It's hard to beat the value you can find at dollar stores such as Dollar Tree, which have been investing in more name-brand goods to attract customers. Image source: Mike Mozart
The dollar stores are killing it. Both Dollar General (NYSE: DG) and Dollar Tree (NASDAQ: DLTR) reported earnings recently that showed higher sales and profits. In a landscape where retailers are struggling with sliding revenue and earnings, the dollar store industry is notable for continuing to notch gains.
How is it these deep discounters can ring up greater growth when the rest of retail is hunkering down trying to ride out the storm? By knowing their competition.
Not everything is moving online
Although Amazon.com is arguably one of the biggest threats many retail operations face these days, undercutting their prices and offering shipping policies second to none, that's not who Dollar General and Dollar Tree are competing against.
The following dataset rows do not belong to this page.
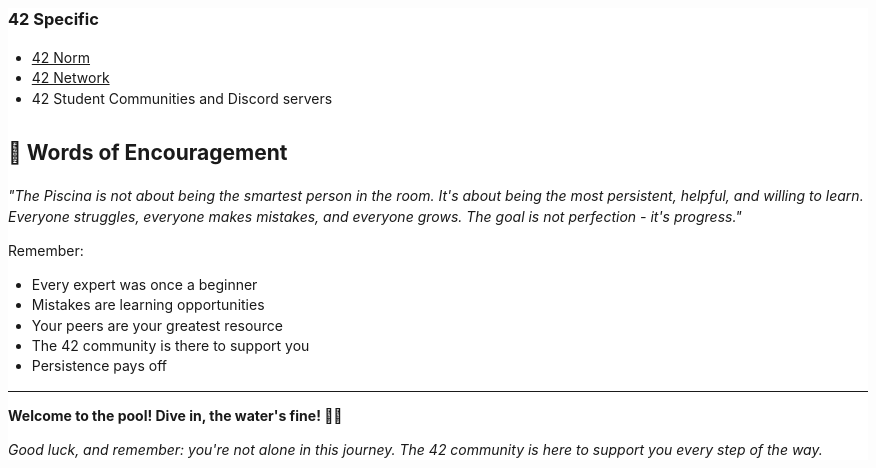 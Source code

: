 ### 42 Specific
- [42 Norm](https://github.com/42School/norminette)
- [42 Network](https://www.42network.org/)
- 42 Student Communities and Discord servers

## 💬 Words of Encouragement

*"The Piscina is not about being the smartest person in the room. It's about being the most persistent, helpful, and willing to learn. Everyone struggles, everyone makes mistakes, and everyone grows. The goal is not perfection - it's progress."*

Remember:
- Every expert was once a beginner
- Mistakes are learning opportunities
- Your peers are your greatest resource
- The 42 community is there to support you
- Persistence pays off

---

**Welcome to the pool! Dive in, the water's fine! 🏊‍♂️**

*Good luck, and remember: you're not alone in this journey. The 42 community is here to support you every step of the way.* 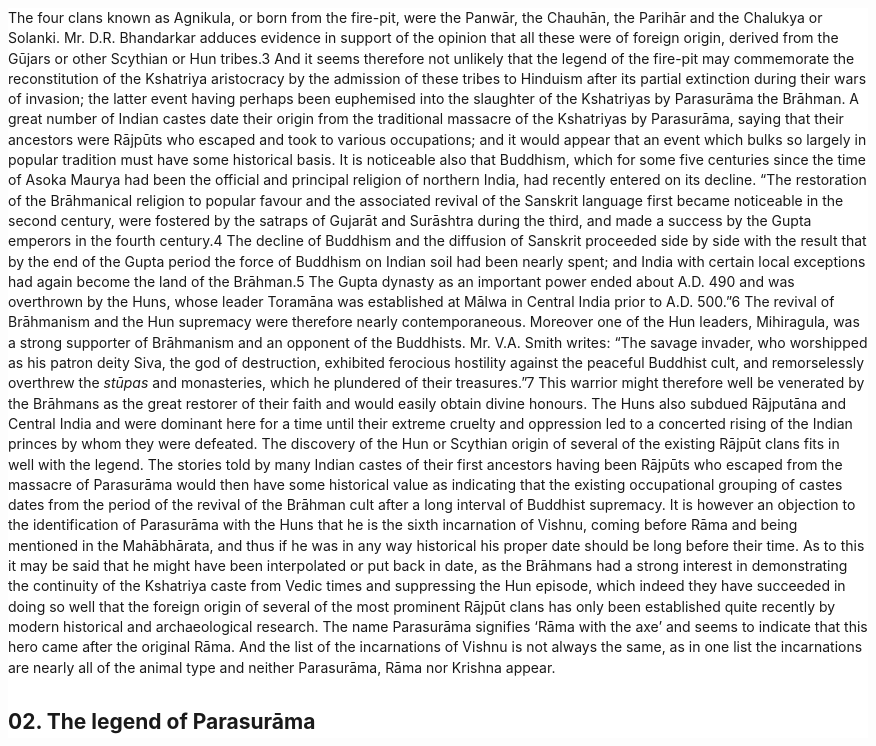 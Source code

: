 The four clans known as Agnikula, or born from the fire-pit, were the Panwār, the Chauhān, the Parihār and the Chalukya or Solanki. Mr. D.R. Bhandarkar adduces evidence in support of the opinion that all these were of foreign origin, derived from the Gūjars or other Scythian or Hun tribes.3 And it seems therefore not unlikely that the legend of the fire-pit may commemorate the reconstitution of the Kshatriya aristocracy by the admission of these tribes to Hinduism after its partial extinction during their wars of invasion; the latter event having perhaps been euphemised into the slaughter of the Kshatriyas by Parasurāma the Brāhman. A great number of Indian castes date their origin from the traditional massacre of the Kshatriyas by Parasurāma, saying that their ancestors were Rājpūts who escaped and took to various occupations; and it would appear that an event which bulks so largely in popular tradition must have some historical basis. It is noticeable also that Buddhism, which for some five centuries since the time of Asoka Maurya had been the official and principal religion of northern India, had recently entered on its decline. “The restoration of the Brāhmanical religion to popular favour and the associated revival of the Sanskrit language first became noticeable in the second century, were fostered by the satraps of Gujarāt and Surāshtra during the third, and made a success by the Gupta emperors in the fourth century.4 The decline of Buddhism and the diffusion of Sanskrit proceeded side by side with the result that by the end of the Gupta period the force of Buddhism on Indian soil had been nearly spent; and India with certain local exceptions had again become the land of the Brāhman.5 The Gupta dynasty as an important power ended about A.D. 490 and was overthrown by the Huns, whose leader Toramāna was established at Mālwa in Central India prior to A.D. 500.”6 The revival of Brāhmanism and the Hun supremacy were therefore nearly contemporaneous. Moreover one of the Hun leaders, Mihiragula, was a strong supporter of Brāhmanism and an opponent of the Buddhists. Mr. V.A. Smith writes: “The savage invader, who worshipped as his patron deity Siva, the god of destruction, exhibited ferocious hostility against the peaceful Buddhist cult, and remorselessly overthrew the *stūpas* and monasteries, which he plundered of their treasures.”7 This warrior might therefore well be venerated by the Brāhmans as the great restorer of their faith and would easily obtain divine honours. The Huns also subdued Rājputāna and Central India and were dominant here for a time until their extreme cruelty and oppression led to a concerted rising of the Indian princes by whom they were defeated. The discovery of the Hun or Scythian origin of several of the existing Rājpūt clans fits in well with the legend. The stories told by many Indian castes of their first ancestors having been Rājpūts who escaped from the massacre of Parasurāma would then have some historical value as indicating that the existing occupational grouping of castes dates from the period of the revival of the Brāhman cult after a long interval of Buddhist supremacy. It is however an objection to the identification of Parasurāma with the Huns that he is the sixth incarnation of Vishnu, coming before Rāma and being mentioned in the Mahābhārata, and thus if he was in any way historical his proper date should be long before their time. As to this it may be said that he might have been interpolated or put back in date, as the Brāhmans had a strong interest in demonstrating the continuity of the Kshatriya caste from Vedic times and suppressing the Hun episode, which indeed they have succeeded in doing so well that the foreign origin of several of the most prominent Rājpūt clans has only been established quite recently by modern historical and archaeological research. The name Parasurāma signifies ‘Rāma with the axe’ and seems to indicate that this hero came after the original Rāma. And the list of the incarnations of Vishnu is not always the same, as in one list the incarnations are nearly all of the animal type and neither Parasurāma, Rāma nor Krishna appear. 



## 02. The legend of Parasurāma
In fact, the online presence of the deep discount chains is secondary to their brick-and-mortar stores, almost as if they could care less the Internet retailer existed. No, they've got their sites set on different game: customers that shop at Wal-Mart (NYSE: WMT) .
Like Wal-Mart, the dollar stores target similar consumer demographics, low to middle income shoppers looking for a deal. But because the dollar stores tend to be located in more urban areas than Wal-Mart stores, they're able to provide consumers with the convenience their bigger rival cannot.
According to consulting firm Kantar Retail, the average Wal-Mart customers is a 50-year old white female with an annual household income of $53,000. That's largely the same cohort the dollar stores appeal to, though the average household income of their customer is around $46,000.
But reflective of the slowing growth it has experienced, Wal-Mart is looking to appeal to more upscale customers, though without quite forgetting its cash-strapped base. Last year, CEO Doug McMillon told analysts "Globally, we know growth will disproportionately come from middle and upper income households in the years ahead. In markets where we have a presence, middle income households are projected to drive 50% of total retail growth."
Yet in its first quarter conference call last week, Dollar General's CEO Todd Vasos revealed that middle income older males and millennial female shoppers were an increasingly important component of its growth story. He noted that Gen Y women in particular were emerging as a factor -- this group represents about 12% of its shoppers but 24% of total sales.
That could also have a profound impact on how Target performs in the future as its customers have typically skewed heavily toward that demographic, and their incomes are some $12,000 above typical Wal-Mart shoppers.
Tried and failed
Wal-Mart did try to compete against the dollar chains by opening small footprint Walmart Express stores that, at 15,000 square feet, were just a fraction of its 180,000 square foot super centers. However, it didn't take long for the company to realize it couldn't run these smaller locations as effectively and quickly rebranded the stores as Neighborhood Markets, stores that are, on average, three times larger.
While low cost, fresh produce has made Wal-Mart a premier grocery chain, even Dollar General is bringing the goods to consumers at its DG Markets stores, raising the stakes. Image source: Rusty Clark
The dollar chains keep upping the ante, though. Dollar General, for example, is expanding its DG Markets concept, an upscale version of its discount stores that offer customers a wider selection of goods than they're accustomed to, including fresh produce.
Not only is Dollar General investing in healthier, fresher items to attract the millennial shopper, but Dollar Tree is expanding its frozen and refrigerated selection by installing freezers and coolers in 400 more stores this year -- and introducing more name brands.
Dollar Tree is also benefiting from the acquisition of Family Dollar, which posted its third consecutive quarter of higher same-store sales, leading it to announce that the chain's situation has stabilized after years of decline. It's now able to offer a variety of price points to value-conscious shoppers.
A deeper bench
The deep discounters are no longer these bare bones operations, though there's still something of a "treasure hunt" atmosphere while shopping at one of their stores. They've invested heavily in their appearance and selection so that they find themselves in the sweet spot of retail, offering value, selection, proximity, and convenience.
Wal-Mart is largely able to compete based on price and selection, but Dollar General and Dollar Tree have effectively blunted that competitive edge. That they can do so without also needing to worry about the likes of Amazon.com siphoning off customers means they'll continue to further encroach on Wal-Mart's territory, giving them room to grow even more.